Statement of the Problem

         According to the implication, any observable changes in the pattern of geographical distribution of these facilities over time provide adequate justification for study inquiries by academics working in the field of facility development and planning. Some of these facilities are without adequate car parks which have created a lot of problems such as traffic jams, whenever there is crowd in some event centres. Examples of these are “AB Foundation” event centre, “Amazing Grace” event centre along Iworoko – Adebayo Road and host of others. Though they have adequate set back distance but always filled to capacity whenever there is a function going on there, as a result of small parking space, people park on the sides of the major road, causing temporary traffic jam as long as the event lasts.

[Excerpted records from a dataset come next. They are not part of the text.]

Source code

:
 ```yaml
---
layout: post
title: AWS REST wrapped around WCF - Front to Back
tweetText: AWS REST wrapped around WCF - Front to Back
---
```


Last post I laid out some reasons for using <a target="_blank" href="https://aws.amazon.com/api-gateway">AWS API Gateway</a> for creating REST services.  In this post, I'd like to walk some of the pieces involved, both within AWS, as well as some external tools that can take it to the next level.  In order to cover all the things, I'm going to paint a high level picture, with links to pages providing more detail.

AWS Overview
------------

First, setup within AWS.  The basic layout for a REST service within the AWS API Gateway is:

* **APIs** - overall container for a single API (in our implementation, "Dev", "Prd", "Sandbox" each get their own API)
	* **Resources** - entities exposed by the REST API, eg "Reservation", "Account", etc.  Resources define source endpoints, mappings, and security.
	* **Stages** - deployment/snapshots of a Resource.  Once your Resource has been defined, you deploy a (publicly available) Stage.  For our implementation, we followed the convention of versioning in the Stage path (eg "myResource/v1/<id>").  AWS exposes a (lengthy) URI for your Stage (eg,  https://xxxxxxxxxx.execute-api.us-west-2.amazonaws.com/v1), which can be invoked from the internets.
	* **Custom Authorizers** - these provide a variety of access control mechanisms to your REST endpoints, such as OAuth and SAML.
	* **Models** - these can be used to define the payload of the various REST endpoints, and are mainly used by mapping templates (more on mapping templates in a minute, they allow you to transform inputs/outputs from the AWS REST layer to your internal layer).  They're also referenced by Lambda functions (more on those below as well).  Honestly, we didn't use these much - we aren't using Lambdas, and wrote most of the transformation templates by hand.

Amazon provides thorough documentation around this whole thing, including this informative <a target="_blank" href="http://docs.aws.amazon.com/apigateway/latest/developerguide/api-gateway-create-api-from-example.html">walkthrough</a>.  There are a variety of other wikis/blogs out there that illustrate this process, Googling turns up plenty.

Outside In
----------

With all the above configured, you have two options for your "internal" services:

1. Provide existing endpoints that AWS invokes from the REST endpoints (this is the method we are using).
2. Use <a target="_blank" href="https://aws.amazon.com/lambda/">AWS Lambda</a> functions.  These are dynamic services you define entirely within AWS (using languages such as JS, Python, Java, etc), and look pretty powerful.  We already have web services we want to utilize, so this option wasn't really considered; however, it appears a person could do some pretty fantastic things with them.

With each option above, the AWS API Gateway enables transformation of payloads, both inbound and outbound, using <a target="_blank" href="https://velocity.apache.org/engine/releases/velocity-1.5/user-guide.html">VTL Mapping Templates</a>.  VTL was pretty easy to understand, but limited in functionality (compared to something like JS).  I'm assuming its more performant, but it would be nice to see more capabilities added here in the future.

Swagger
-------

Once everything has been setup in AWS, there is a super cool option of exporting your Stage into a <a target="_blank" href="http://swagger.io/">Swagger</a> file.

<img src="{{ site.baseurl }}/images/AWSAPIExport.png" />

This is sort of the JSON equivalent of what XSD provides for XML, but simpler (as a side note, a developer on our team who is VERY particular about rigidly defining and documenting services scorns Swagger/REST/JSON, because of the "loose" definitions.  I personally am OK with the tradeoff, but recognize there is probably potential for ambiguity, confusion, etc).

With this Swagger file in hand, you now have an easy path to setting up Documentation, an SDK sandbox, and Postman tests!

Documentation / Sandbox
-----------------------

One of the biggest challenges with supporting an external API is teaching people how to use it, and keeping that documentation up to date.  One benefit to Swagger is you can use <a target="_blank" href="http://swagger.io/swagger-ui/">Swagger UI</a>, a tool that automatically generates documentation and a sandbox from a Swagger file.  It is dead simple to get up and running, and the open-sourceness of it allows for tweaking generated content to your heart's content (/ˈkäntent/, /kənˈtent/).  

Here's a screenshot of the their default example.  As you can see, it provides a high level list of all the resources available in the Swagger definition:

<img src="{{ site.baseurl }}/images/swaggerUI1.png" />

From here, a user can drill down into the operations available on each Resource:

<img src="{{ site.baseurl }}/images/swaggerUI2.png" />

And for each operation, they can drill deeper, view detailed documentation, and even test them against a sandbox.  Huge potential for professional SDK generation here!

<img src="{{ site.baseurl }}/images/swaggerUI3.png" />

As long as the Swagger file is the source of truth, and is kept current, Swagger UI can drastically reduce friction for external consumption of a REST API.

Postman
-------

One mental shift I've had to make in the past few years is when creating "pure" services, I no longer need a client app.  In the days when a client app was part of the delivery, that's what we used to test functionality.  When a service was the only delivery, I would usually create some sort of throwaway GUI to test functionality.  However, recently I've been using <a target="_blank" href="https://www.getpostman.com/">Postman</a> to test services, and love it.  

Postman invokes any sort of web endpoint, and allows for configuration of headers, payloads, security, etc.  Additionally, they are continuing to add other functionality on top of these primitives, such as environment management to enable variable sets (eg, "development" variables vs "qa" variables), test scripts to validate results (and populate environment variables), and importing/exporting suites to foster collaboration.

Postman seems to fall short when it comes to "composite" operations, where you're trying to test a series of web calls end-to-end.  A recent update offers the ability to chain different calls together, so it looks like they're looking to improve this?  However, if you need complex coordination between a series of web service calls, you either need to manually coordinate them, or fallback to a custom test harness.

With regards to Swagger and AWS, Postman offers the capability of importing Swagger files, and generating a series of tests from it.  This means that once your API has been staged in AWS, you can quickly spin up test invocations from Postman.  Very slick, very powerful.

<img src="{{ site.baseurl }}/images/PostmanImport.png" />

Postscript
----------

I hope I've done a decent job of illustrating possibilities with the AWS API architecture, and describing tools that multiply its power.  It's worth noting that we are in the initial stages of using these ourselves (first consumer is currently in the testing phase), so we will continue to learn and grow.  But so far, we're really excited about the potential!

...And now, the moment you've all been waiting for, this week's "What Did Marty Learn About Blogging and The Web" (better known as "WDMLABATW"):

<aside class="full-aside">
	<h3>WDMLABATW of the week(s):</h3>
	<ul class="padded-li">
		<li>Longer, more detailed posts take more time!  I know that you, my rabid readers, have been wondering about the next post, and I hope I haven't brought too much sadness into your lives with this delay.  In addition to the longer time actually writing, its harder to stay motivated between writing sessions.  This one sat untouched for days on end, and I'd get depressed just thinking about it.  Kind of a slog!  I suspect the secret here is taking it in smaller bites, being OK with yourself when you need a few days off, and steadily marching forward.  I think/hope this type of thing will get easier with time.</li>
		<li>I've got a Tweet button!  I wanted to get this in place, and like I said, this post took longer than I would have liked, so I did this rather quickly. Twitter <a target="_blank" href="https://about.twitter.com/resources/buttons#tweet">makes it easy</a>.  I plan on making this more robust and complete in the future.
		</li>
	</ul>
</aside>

      There are many opportunities that disguised as challenges; one of such areas is the absence of public halls that can be used at affordable prices by residents of several communities.  Most of the traditional event centres do not have parking spaces and other associated services (security posts, meeting points etc,) some are not event accessible to everybody because of the fetish attachment of some events.

Aim and Objectives of the Research Study

The aim of this study is to examine the operations and patronage pattern of event centres in Ekiti State, Nigeria.                                                     

The specific objectives of the study are to:

  1. identify the contemporary challenges affecting the operations and patronage pattern of event centres in Ekiti State, Nigeria;
  2. assess the basic factors that influences the operations and patronage pattern of event centres in Ekiti State, Nigeria;
  3. examine how best, the identified challenges and problems could be ameliorated and turned around for the development of tourists’ event centres in Ekiti State, Nigeria.

Research Questions

  1. What are the contemporary challenges affecting the operations and patronage pattern of event centres in Ekiti State, Nigeria?
  2. What are the factors influencing the operations and patronage pattern of event centres in Ekiti State, Nigeria?
  3. how best, will the identified challenges and problems be ameliorated and turned around for

the fortunes and development of tourist event centres in Ekiti State, Nigeria?

Research Hypotheses     

  1. There are no significant challenges affecting the operations and patronage pattern of event centres in Ekiti State;
  2. There are no significant factors influencing the operations and patronage pattern of event centres in Ekiti State;
  3. There is no significant challenges and problems be ameliorated and turned around for the fortunes and development of tourist event centres in Ekiti State.

The Study Area

Ekiti State is located in South-West geo-political zone of Nigeria. It lies between Latitudes 7o151 North and 8o051 North of the Equator and Longitudes 4o451’ East and 5o451 East of Greenwich Meridian occupying an area of 7000Sqkm undulating gently in the South and West generally, flat in the central and Northern parts. Ekiti is bounded in the South by Akure North, Ifedore and Owo local government in Ondo State, in the East by Akoko also in Ondo State and Kogi State in the West by Osun State and in the North by Kwara and Kogi States.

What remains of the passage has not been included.